EXERCISE OBJECTIVE:
When you transcribe the data below, reproduce every line exactly and leave each picture out.

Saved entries
• • • • • • •

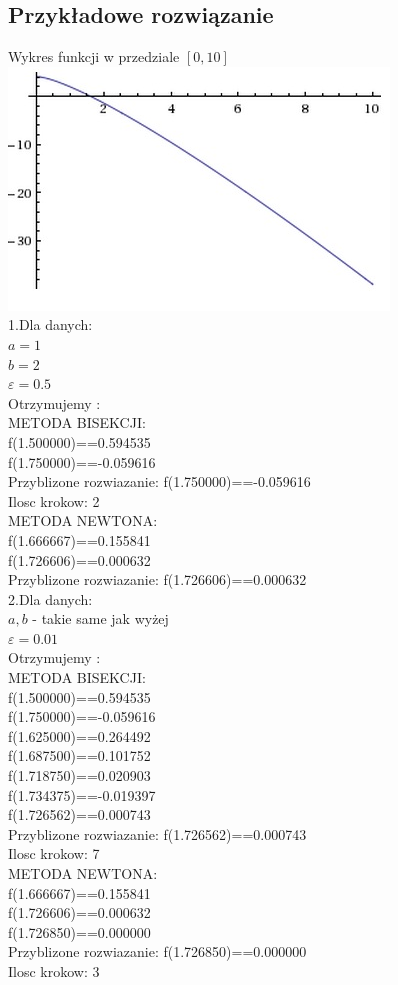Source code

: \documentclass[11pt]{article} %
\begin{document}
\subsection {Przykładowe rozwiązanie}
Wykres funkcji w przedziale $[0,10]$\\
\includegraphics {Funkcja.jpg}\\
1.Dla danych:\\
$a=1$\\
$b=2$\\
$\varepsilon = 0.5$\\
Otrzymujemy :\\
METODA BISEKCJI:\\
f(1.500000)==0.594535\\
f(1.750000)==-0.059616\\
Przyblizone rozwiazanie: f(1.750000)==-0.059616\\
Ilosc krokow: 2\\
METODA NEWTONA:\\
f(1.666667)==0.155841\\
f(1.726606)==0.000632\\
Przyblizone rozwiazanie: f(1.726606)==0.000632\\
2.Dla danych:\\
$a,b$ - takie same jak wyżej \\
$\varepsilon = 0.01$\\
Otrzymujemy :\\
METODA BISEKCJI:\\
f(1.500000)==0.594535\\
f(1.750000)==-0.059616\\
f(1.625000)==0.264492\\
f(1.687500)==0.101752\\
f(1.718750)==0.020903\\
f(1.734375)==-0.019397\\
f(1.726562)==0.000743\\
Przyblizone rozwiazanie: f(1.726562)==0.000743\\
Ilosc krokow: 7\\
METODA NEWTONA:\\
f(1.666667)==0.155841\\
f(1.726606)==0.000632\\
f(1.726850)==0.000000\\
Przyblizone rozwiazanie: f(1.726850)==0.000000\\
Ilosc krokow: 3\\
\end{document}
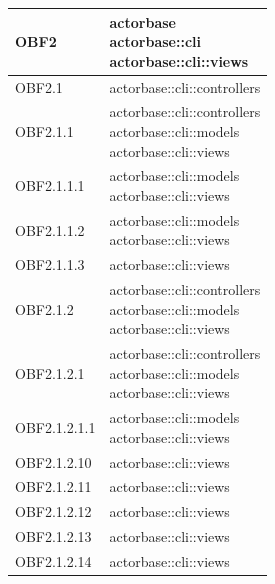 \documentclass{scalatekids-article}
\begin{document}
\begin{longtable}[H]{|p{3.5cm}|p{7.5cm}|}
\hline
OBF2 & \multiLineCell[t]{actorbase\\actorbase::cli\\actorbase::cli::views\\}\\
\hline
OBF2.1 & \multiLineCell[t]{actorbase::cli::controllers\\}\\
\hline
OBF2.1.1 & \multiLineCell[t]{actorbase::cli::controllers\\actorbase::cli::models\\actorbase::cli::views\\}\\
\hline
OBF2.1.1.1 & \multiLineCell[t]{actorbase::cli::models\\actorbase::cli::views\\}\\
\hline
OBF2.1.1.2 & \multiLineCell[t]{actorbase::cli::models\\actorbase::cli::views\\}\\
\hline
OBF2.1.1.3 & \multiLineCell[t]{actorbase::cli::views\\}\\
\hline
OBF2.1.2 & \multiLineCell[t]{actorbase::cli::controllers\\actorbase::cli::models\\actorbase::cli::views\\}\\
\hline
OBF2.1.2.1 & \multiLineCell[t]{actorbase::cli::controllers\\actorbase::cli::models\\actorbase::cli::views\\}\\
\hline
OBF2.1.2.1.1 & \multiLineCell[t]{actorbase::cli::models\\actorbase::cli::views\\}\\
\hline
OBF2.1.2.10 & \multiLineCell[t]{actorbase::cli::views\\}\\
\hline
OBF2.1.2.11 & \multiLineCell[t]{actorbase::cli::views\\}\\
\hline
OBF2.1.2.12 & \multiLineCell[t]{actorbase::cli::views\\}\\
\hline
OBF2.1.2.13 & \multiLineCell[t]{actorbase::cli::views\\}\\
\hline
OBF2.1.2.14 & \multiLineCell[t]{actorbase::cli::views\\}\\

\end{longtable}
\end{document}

• • • • • • •

RESPONSE BELOW:
Source code

: \documentclass[11pt]{article} %
\begin{document}
\subsection {Przykładowe rozwiązanie}
Wykres funkcji w przedziale $[0,10]$\\
\includegraphics {Funkcja.jpg}\\
1.Dla danych:\\
$a=1$\\
$b=2$\\
$\varepsilon = 0.5$\\
Otrzymujemy :\\
METODA BISEKCJI:\\
f(1.500000)==0.594535\\
f(1.750000)==-0.059616\\
Przyblizone rozwiazanie: f(1.750000)==-0.059616\\
Ilosc krokow: 2\\
METODA NEWTONA:\\
f(1.666667)==0.155841\\
f(1.726606)==0.000632\\
Przyblizone rozwiazanie: f(1.726606)==0.000632\\
2.Dla danych:\\
$a,b$ - takie same jak wyżej \\
$\varepsilon = 0.01$\\
Otrzymujemy :\\
METODA BISEKCJI:\\
f(1.500000)==0.594535\\
f(1.750000)==-0.059616\\
f(1.625000)==0.264492\\
f(1.687500)==0.101752\\
f(1.718750)==0.020903\\
f(1.734375)==-0.019397\\
f(1.726562)==0.000743\\
Przyblizone rozwiazanie: f(1.726562)==0.000743\\
Ilosc krokow: 7\\
METODA NEWTONA:\\
f(1.666667)==0.155841\\
f(1.726606)==0.000632\\
f(1.726850)==0.000000\\
Przyblizone rozwiazanie: f(1.726850)==0.000000\\
Ilosc krokow: 3\\
\end{document}
 \documentclass{scalatekids-article}
\begin{document}
\begin{longtable}[H]{|p{3.5cm}|p{7.5cm}|}
\hline
OBF2 & \multiLineCell[t]{actorbase\\actorbase::cli\\actorbase::cli::views\\}\\
\hline
OBF2.1 & \multiLineCell[t]{actorbase::cli::controllers\\}\\
\hline
OBF2.1.1 & \multiLineCell[t]{actorbase::cli::controllers\\actorbase::cli::models\\actorbase::cli::views\\}\\
\hline
OBF2.1.1.1 & \multiLineCell[t]{actorbase::cli::models\\actorbase::cli::views\\}\\
\hline
OBF2.1.1.2 & \multiLineCell[t]{actorbase::cli::models\\actorbase::cli::views\\}\\
\hline
OBF2.1.1.3 & \multiLineCell[t]{actorbase::cli::views\\}\\
\hline
OBF2.1.2 & \multiLineCell[t]{actorbase::cli::controllers\\actorbase::cli::models\\actorbase::cli::views\\}\\
\hline
OBF2.1.2.1 & \multiLineCell[t]{actorbase::cli::controllers\\actorbase::cli::models\\actorbase::cli::views\\}\\
\hline
OBF2.1.2.1.1 & \multiLineCell[t]{actorbase::cli::models\\actorbase::cli::views\\}\\
\hline
OBF2.1.2.10 & \multiLineCell[t]{actorbase::cli::views\\}\\
\hline
OBF2.1.2.11 & \multiLineCell[t]{actorbase::cli::views\\}\\
\hline
OBF2.1.2.12 & \multiLineCell[t]{actorbase::cli::views\\}\\
\hline
OBF2.1.2.13 & \multiLineCell[t]{actorbase::cli::views\\}\\
\hline
OBF2.1.2.14 & \multiLineCell[t]{actorbase::cli::views\\}\\

\end{longtable}
\end{document}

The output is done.